Instructions to follow —
Repeat exactly the lines that run from the start of the records below to the line with "Predictions by University", including both of those lines but not the pictures.

The data —
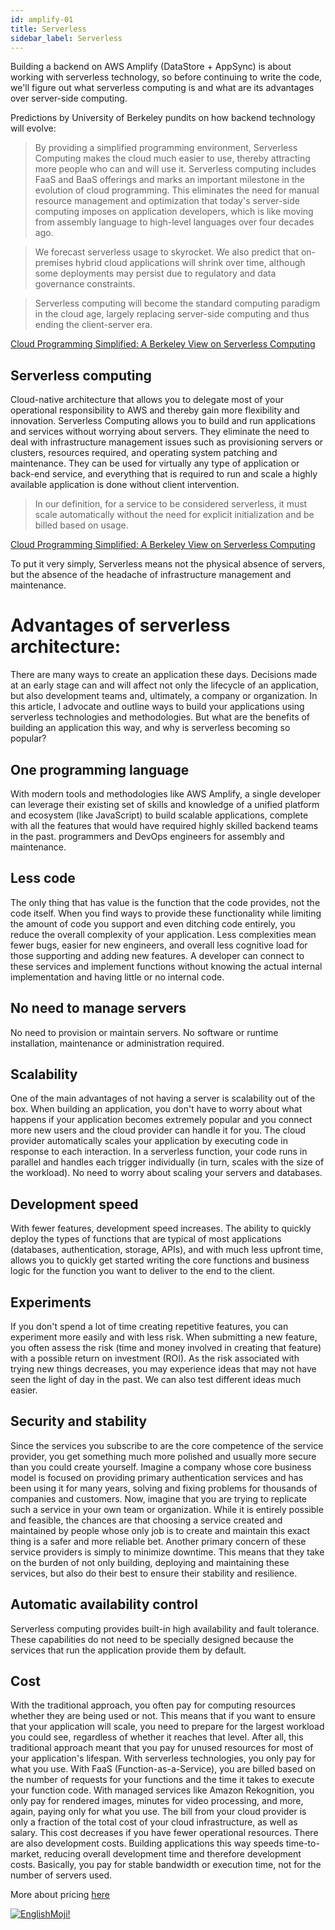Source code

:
 ```yaml
---
id: amplify-01
title: Serverless
sidebar_label: Serverless
---
```


Building a backend on AWS Amplify (DataStore + AppSync) is about working with serverless technology, so before continuing to write the code, we'll figure out what serverless computing is and what are its advantages over server-side computing.

Predictions by University of Berkeley pundits on how backend technology will evolve:

> By providing a simplified programming environment, Serverless Computing makes the cloud much easier to use, thereby attracting more people who can and will use it. Serverless computing includes FaaS and BaaS offerings and marks an important milestone in the evolution of cloud programming. This eliminates the need for manual resource management and optimization that today's server-side computing imposes on application developers, which is like moving from assembly language to high-level languages ​​over four decades ago.

> We forecast serverless usage to skyrocket. We also predict that on-premises hybrid cloud applications will shrink over time, although some deployments may persist due to regulatory and data governance constraints.

> Serverless computing will become the standard computing paradigm in the cloud age, largely replacing server-side computing and thus ending the client-server era.

[Cloud Programming Simplified: A Berkeley View on Serverless Computing](https://www2.eecs.berkeley.edu/Pubs/TechRpts/2019/EECS-2019-3.pdf)

## Serverless computing

Cloud-native architecture that allows you to delegate most of your operational responsibility to AWS and thereby gain more flexibility and innovation. Serverless Computing allows you to build and run applications and services without worrying about servers. They eliminate the need to deal with infrastructure management issues such as provisioning servers or clusters, resources required, and operating system patching and maintenance. They can be used for virtually any type of application or back-end service, and everything that is required to run and scale a highly available application is done without client intervention.

> In our definition, for a service to be considered serverless, it must scale automatically without the need for explicit initialization and be billed based on usage.

[Cloud Programming Simplified: A Berkeley View on Serverless Computing](https://www2.eecs.berkeley.edu/Pubs/TechRpts/2019/EECS-2019-3.pdf)

To put it very simply, Serverless means not the physical absence of servers, but the absence of the headache of infrastructure management and maintenance.

# Advantages of serverless architecture:

There are many ways to create an application these days. Decisions made at an early stage can and will affect not only the lifecycle of an application, but also development teams and, ultimately, a company or organization. In this article, I advocate and outline ways to build your applications using serverless technologies and methodologies. But what are the benefits of building an application this way, and why is serverless becoming so popular?

## One programming language

With modern tools and methodologies like AWS Amplify, a single developer can leverage their existing set of skills and knowledge of a unified platform and ecosystem (like JavaScript) to build scalable applications, complete with all the features that would have required highly skilled backend teams in the past. programmers and DevOps engineers for assembly and maintenance.

## Less code

The only thing that has value is the function that the code provides, not the code itself. When you find ways to provide these functionality while limiting the amount of code you support and even ditching code entirely, you reduce the overall complexity of your application.
Less complexities mean fewer bugs, easier for new engineers, and overall less cognitive load for those supporting and adding new features.
A developer can connect to these services and implement functions without knowing the actual internal implementation and having little or no internal code.

## No need to manage servers

No need to provision or maintain servers. No software or runtime installation, maintenance or administration required.

## Scalability

One of the main advantages of not having a server is scalability out of the box. When building an application, you don't have to worry about what happens if your application becomes extremely popular and you connect more new users and the cloud provider can handle it for you.
The cloud provider automatically scales your application by executing code in response to each interaction. In a serverless function, your code runs in parallel and handles each trigger individually (in turn, scales with the size of the workload).
No need to worry about scaling your servers and databases.

## Development speed

With fewer features, development speed increases. The ability to quickly deploy the types of functions that are typical of most applications (databases, authentication, storage, APIs), and with much less upfront time, allows you to quickly get started writing the core functions and business logic for the function you want to deliver to the end to the client.

## Experiments

If you don't spend a lot of time creating repetitive features, you can experiment more easily and with less risk.
When submitting a new feature, you often assess the risk (time and money involved in creating that feature) with a possible return on investment (ROI). As the risk associated with trying new things decreases, you may experience ideas that may not have seen the light of day in the past.
We can also test different ideas much easier.

## Security and stability

Since the services you subscribe to are the core competence of the service provider, you get something much more polished and usually more secure than you could create yourself.
Imagine a company whose core business model is focused on providing primary authentication services and has been using it for many years, solving and fixing problems for thousands of companies and customers.
Now, imagine that you are trying to replicate such a service in your own team or organization. While it is entirely possible and feasible, the chances are that choosing a service created and maintained by people whose only job is to create and maintain this exact thing is a safer and more reliable bet.
Another primary concern of these service providers is simply to minimize downtime. This means that they take on the burden of not only building, deploying and maintaining these services, but also do their best to ensure their stability and resilience.

## Automatic availability control

Serverless computing provides built-in high availability and fault tolerance. These capabilities do not need to be specially designed because the services that run the application provide them by default.

## Cost

With the traditional approach, you often pay for computing resources whether they are being used or not. This means that if you want to ensure that your application will scale, you need to prepare for the largest workload you could see, regardless of whether it reaches that level. After all, this traditional approach meant that you pay for unused resources for most of your application's lifespan.
With serverless technologies, you only pay for what you use. With FaaS (Function-as-a-Service), you are billed based on the number of requests for your functions and the time it takes to execute your function code. With managed services like Amazon Rekognition, you only pay for rendered images, minutes for video processing, and more, again, paying only for what you use.
The bill from your cloud provider is only a fraction of the total cost of your cloud infrastructure, as well as salary. This cost decreases if you have fewer operational resources.
There are also development costs. Building applications this way speeds time-to-market, reducing overall development time and therefore development costs.
Basically, you pay for stable bandwidth or execution time, not for the number of servers used.

More about pricing [here](https://aws.amazon.com/ru/appsync/pricing/)

[![EnglishMoji!](/img/logo/englishmoji.png)](https://link-to.app/xvh7Ush9kl)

Solution to this problem —
Source code

:
 ```yaml
---
id: amplify-01
title: Serverless
sidebar_label: Serverless
---
```


Building a backend on AWS Amplify (DataStore + AppSync) is about working with serverless technology, so before continuing to write the code, we'll figure out what serverless computing is and what are its advantages over server-side computing.

Predictions by University of Berkeley pundits on how backend technology will evolve:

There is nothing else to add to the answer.